Why are the confidence intervals so wide?
One of the strengths of Bayesian statistical modeling (what we use to power Recast) is the ability to accurately measure uncertainty, which we represent with confidence intervals. Many other techniques use ad-hoc, unreliable methods for calculating confidence intervals that end up understating how much uncertainty there is. In a world as complicated as marketing with quickly evolving ROIs, changing consumer preferences, and uncertain time lags between marketing and purchases, there is a lot of uncertainty.
There are some common issues that will cause wide confidence intervals:
- Raising and lowering spend in multiple channels simultaneously - if you always raise spend on TikTok and Youtube at the same time, the model is going to have a hard time figuring out if Youtube or TikTok is driving more conversions and those channels will have wide confidence intervals.

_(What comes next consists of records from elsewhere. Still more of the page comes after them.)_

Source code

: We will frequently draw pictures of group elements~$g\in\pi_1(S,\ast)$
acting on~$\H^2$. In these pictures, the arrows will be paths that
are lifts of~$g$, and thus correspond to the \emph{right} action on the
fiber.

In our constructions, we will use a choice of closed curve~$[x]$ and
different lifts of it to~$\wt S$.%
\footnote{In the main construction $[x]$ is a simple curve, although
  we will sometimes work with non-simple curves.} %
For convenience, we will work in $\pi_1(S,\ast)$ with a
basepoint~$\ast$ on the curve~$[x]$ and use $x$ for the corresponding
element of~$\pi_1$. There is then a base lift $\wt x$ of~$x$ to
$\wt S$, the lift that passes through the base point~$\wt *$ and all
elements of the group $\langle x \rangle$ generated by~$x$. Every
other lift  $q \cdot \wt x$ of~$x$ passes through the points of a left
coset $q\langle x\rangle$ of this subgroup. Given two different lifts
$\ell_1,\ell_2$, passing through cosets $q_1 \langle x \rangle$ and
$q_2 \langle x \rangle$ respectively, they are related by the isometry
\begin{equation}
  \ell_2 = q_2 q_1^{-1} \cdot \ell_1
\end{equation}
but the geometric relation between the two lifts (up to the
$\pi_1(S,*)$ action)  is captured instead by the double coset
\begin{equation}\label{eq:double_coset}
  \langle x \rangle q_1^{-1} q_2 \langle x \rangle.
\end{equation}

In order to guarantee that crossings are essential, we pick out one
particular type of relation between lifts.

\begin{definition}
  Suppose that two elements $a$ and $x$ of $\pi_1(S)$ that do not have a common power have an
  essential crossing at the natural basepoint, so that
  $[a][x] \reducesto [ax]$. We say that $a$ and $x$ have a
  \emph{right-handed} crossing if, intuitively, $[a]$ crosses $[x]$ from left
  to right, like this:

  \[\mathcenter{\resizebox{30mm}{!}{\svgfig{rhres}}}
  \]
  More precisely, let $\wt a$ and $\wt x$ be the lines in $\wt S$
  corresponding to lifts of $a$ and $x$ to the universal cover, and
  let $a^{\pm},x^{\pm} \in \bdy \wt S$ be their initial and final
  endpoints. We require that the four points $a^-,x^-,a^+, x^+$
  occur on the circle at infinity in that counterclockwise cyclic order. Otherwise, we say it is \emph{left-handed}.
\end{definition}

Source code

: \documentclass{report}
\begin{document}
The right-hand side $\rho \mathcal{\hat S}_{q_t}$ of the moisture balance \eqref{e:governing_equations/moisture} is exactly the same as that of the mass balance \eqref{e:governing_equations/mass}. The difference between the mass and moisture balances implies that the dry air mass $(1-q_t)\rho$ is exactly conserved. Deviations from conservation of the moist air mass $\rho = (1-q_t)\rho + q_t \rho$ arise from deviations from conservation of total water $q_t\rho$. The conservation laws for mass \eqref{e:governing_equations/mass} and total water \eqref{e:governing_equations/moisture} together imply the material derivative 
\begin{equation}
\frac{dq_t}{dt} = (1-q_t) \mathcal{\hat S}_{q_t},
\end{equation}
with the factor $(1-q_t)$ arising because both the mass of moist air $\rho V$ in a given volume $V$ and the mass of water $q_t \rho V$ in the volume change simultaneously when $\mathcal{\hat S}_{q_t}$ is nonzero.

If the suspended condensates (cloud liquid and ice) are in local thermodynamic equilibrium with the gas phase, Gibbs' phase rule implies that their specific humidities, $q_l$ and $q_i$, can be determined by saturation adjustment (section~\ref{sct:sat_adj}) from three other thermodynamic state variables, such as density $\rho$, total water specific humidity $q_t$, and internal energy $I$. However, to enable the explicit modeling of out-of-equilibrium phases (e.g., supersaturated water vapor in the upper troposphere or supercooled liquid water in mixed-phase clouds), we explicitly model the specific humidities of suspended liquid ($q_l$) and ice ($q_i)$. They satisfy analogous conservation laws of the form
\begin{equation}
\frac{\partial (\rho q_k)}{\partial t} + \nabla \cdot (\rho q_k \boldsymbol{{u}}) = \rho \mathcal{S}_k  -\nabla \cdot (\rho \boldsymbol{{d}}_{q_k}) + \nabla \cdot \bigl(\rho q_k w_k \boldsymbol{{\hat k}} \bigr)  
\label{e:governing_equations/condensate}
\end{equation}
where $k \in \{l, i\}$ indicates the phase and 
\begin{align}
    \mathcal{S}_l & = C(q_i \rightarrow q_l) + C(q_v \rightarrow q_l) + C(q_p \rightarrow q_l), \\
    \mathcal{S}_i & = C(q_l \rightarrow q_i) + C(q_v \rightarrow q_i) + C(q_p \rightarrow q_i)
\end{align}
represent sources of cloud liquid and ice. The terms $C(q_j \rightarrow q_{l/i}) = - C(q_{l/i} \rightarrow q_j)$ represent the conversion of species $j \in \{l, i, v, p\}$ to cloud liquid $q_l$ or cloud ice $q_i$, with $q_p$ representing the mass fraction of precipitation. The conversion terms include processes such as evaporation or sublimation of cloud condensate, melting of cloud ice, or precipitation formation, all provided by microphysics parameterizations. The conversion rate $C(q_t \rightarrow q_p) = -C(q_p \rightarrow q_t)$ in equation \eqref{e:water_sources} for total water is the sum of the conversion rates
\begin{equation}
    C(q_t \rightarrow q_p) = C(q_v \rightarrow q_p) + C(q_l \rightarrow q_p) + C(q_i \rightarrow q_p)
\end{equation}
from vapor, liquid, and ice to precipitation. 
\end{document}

- Spending only during promotional campaigns - for example, if you only use TV to advertise your big Memorial Day sale, the model will have a hard time distinguishing whether the TV spend or the promotional discount was the reason your sales went up.
- Constant spend levels - if you have a channel where you always spend the same amount the intervals will be wide because the model will have a hard time distinguishing if the conversions are organic or caused by that spend. Rapidly raising and lowering spend is the best way to help the model gain confidence in what’s happening.
- Low spend - the larger the channel the easier it will be for the model to attribute conversions to the marketing spend.
One thing to note is that it’s easy to look at a wide confidence interval and say “oh no, we didn’t learn anything about the channel.” That is not necessarily the case however. For example, suppose you have a linear TV channel and a streaming TV channel, but you always raised and lowered spending in them at the same time. The model will have a hard time knowing if:
(a) Linear is good and streaming is bad
(b) Streaming is good and linear is bad
(c) They’re both about average
This means the confidence interval will be really wide on the channels separately, but combined we can be quite confident that the two channels are just average. Other tools (like the optimizer and forecaster) can help you make decisions about how much to spend in each of these channels.